Task statement: Give every entry again, unchanged, and leave its images out.

**** Dataset extract

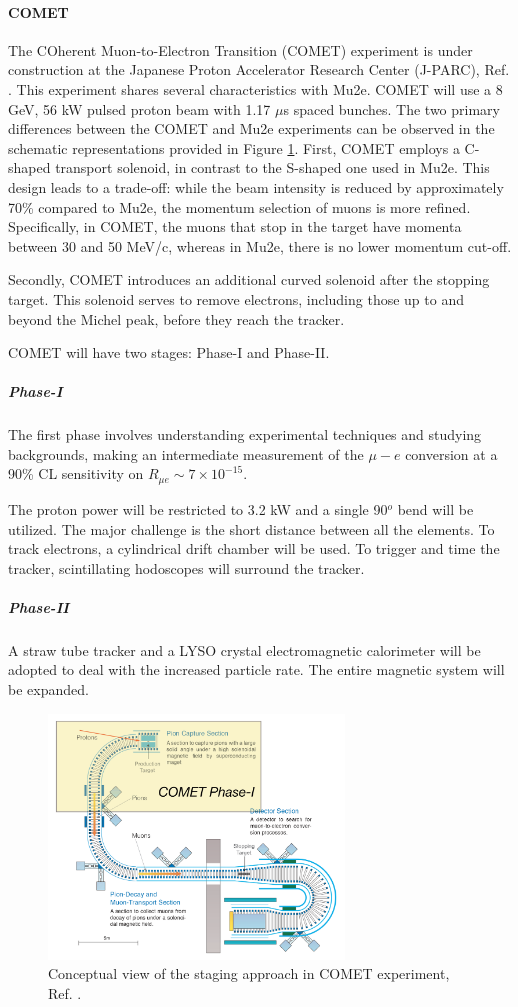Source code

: \paragraph{COMET}
The COherent Muon-to-Electron 
Transition (COMET) experiment is 
under construction at
the Japanese Proton Accelerator 
Research Center (J-PARC), Ref. \cite{Abramishvili_2020}. 
This experiment shares several 
characteristics with Mu2e. COMET 
will use a 8 GeV, 56 kW pulsed proton beam
with 1.17 $\mu$s spaced bunches. 
The two primary differences between 
the COMET and Mu2e experiments can 
be observed in the schematic representations 
provided in Figure \ref{fig:comet}. First, 
COMET employs a C-shaped transport solenoid, 
in contrast to the S-shaped one used in Mu2e. 
This design leads to a trade-off: while the 
beam intensity is reduced by approximately 
70\% compared to Mu2e, the momentum selection 
of muons is more refined. Specifically, in 
COMET, the muons that stop in the target 
have momenta between 30 and 50 MeV/c, whereas 
in Mu2e, there is no lower momentum cut-off. 

Secondly, COMET introduces an 
additional curved solenoid after 
the stopping target. This solenoid serves 
to remove electrons, including those 
up to and beyond the Michel peak, 
before they reach the tracker.

COMET will have two stages: Phase-I and Phase-II.
\subparagraph*{Phase-I} The first phase 
involves understanding experimental 
techniques and studying backgrounds, 
making an intermediate
measurement of the $\mu-e$ conversion at a 90\% CL 
sensitivity on $R_{\mu e} \sim 7\times 10^{-15}$.

The proton power will be restricted to 
3.2 kW and a single 90$^o$ bend will be utilized.
The major challenge is the short distance 
between all the elements. 
To track electrons, a cylindrical drift 
chamber will be used. To trigger and time the tracker, 
scintillating hodoscopes will surround the tracker. 
\subparagraph*{Phase-II} A straw tube 
tracker and a LYSO crystal electromagnetic 
calorimeter will be adopted to deal 
with the increased particle rate. 
The entire magnetic system will be expanded.

\begin{figure}[!h]
\centering
\includegraphics[width =0.7\textwidth]{figures/png/Screenshot_20240307_152133.png}
\caption[COMET experiment.]{Conceptual view of the staging approach in COMET experiment, Ref. \cite{Abramishvili_2020}.}
\label{fig:comet}
\end{figure}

********

Answer for this exercise:
Source code

: \paragraph{COMET}
The COherent Muon-to-Electron 
Transition (COMET) experiment is 
under construction at
the Japanese Proton Accelerator 
Research Center (J-PARC), Ref. \cite{Abramishvili_2020}. 
This experiment shares several 
characteristics with Mu2e. COMET 
will use a 8 GeV, 56 kW pulsed proton beam
with 1.17 $\mu$s spaced bunches. 
The two primary differences between 
the COMET and Mu2e experiments can 
be observed in the schematic representations 
provided in Figure \ref{fig:comet}. First, 
COMET employs a C-shaped transport solenoid, 
in contrast to the S-shaped one used in Mu2e. 
This design leads to a trade-off: while the 
beam intensity is reduced by approximately 
70\% compared to Mu2e, the momentum selection 
of muons is more refined. Specifically, in 
COMET, the muons that stop in the target 
have momenta between 30 and 50 MeV/c, whereas 
in Mu2e, there is no lower momentum cut-off. 

Secondly, COMET introduces an 
additional curved solenoid after 
the stopping target. This solenoid serves 
to remove electrons, including those 
up to and beyond the Michel peak, 
before they reach the tracker.

COMET will have two stages: Phase-I and Phase-II.
\subparagraph*{Phase-I} The first phase 
involves understanding experimental 
techniques and studying backgrounds, 
making an intermediate
measurement of the $\mu-e$ conversion at a 90\% CL 
sensitivity on $R_{\mu e} \sim 7\times 10^{-15}$.

The proton power will be restricted to 
3.2 kW and a single 90$^o$ bend will be utilized.
The major challenge is the short distance 
between all the elements. 
To track electrons, a cylindrical drift 
chamber will be used. To trigger and time the tracker, 
scintillating hodoscopes will surround the tracker. 
\subparagraph*{Phase-II} A straw tube 
tracker and a LYSO crystal electromagnetic 
calorimeter will be adopted to deal 
with the increased particle rate. 
The entire magnetic system will be expanded.

\begin{figure}[!h]
\centering
\includegraphics[width =0.7\textwidth]{figures/png/Screenshot_20240307_152133.png}
\caption[COMET experiment.]{Conceptual view of the staging approach in COMET experiment, Ref. \cite{Abramishvili_2020}.}
\label{fig:comet}
\end{figure}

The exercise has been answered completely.